No flame bait, dude...but really - it's okay...deep breaths. 1st, I would think you'd have more a chance of getting in a mid-air than your engine all of a sudden without any prior notice, give out on 'ya. 2nd, you didn't break any rule here, since you were being vectored by ATC for the approach to the altitude depicted on the IAP, so the gliding distance thing is gone. 3rd, if this was a real life IMC approach and you only had an NDB approach, you gotta get down on your altitudes or you'll never (I guess I shouldn't say that, but...) get to MDA & your chance at seeing the runway. NDB's are tough enough without being behind on them. Anyway, whether anyone sees this as risky is a moot point. Set your own personal minimums and not those by anyone else. Period. And from someone who's had a lot of time flying at night in IMC over the Rockies...if it goes bad it doesn't matter where you are - but you gotta fly it still. Just know your airplane before you really take it up for the real thing. Look at the log books yourself if you have to.
 
The airplane doesn't know it's over water.

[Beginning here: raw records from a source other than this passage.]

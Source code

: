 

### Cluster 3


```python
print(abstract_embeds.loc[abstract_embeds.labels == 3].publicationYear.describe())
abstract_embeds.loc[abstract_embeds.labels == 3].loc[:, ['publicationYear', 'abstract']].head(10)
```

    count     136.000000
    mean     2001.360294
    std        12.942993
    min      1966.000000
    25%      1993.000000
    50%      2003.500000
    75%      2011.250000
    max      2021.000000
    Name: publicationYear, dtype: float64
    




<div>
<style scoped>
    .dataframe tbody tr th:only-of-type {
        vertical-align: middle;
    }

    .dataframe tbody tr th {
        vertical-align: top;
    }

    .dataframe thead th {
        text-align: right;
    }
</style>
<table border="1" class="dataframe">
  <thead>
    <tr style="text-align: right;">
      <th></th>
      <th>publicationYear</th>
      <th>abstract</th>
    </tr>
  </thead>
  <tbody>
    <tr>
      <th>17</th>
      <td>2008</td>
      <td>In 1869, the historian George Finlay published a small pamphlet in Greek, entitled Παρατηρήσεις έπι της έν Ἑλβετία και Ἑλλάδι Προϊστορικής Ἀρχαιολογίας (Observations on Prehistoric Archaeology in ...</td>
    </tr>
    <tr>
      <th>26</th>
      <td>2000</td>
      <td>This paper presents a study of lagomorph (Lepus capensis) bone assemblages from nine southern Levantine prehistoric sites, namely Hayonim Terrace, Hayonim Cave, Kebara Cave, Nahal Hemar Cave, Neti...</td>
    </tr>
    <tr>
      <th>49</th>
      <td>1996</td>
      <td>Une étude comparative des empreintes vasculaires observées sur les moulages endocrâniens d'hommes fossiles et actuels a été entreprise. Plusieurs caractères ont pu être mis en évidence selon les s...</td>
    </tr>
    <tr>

In my humble opinion, flying a single engine airplane in low IFR is a much greater risk, and that is what you are training to do. Think about it, if you choose to fly over water for a few minutes you are at risk for that short period of time. If you choose to fly in low IFR you are at risk for pretty much the entire flight.

On another note, catostophic engine failures are a fairly rare event. Most engine malfunctions will give you at least a short period of partial power to get to your chosen landing spot.
 
DrewBlows said:
Think about it, if you choose to fly over water for a few minutes you are at risk for that short period of time. If you choose to fly in low IFR you are at risk for pretty much the entire flight.


While it certainly is true that you are at risk for longer in LIFR the stakes are not as high. If you lose it far offshore over cold wateryou WILL CERTAINLY be killed in 10 min from hypothermia without sophisticated survival equipment and a raft. OTOH when its 500 OVC and it quits you will most likely survive intact if you maintain minimum sink (slower than best glide) and know what the surface winds are. By doing both this you minimize forward groundspeed and sink rate. Also by flying 5-10kts above stall you can use that cushion of airspeed to arrest the sink rate in the few seconds before you hit
something. If you pull back too much of course too soon and stall at 100 AGL than the outcome of that will be grim! I have flown 172's in LIFR and feel fine since I fly planes that I KNOW are well maintained and over relatively flat terrain as well.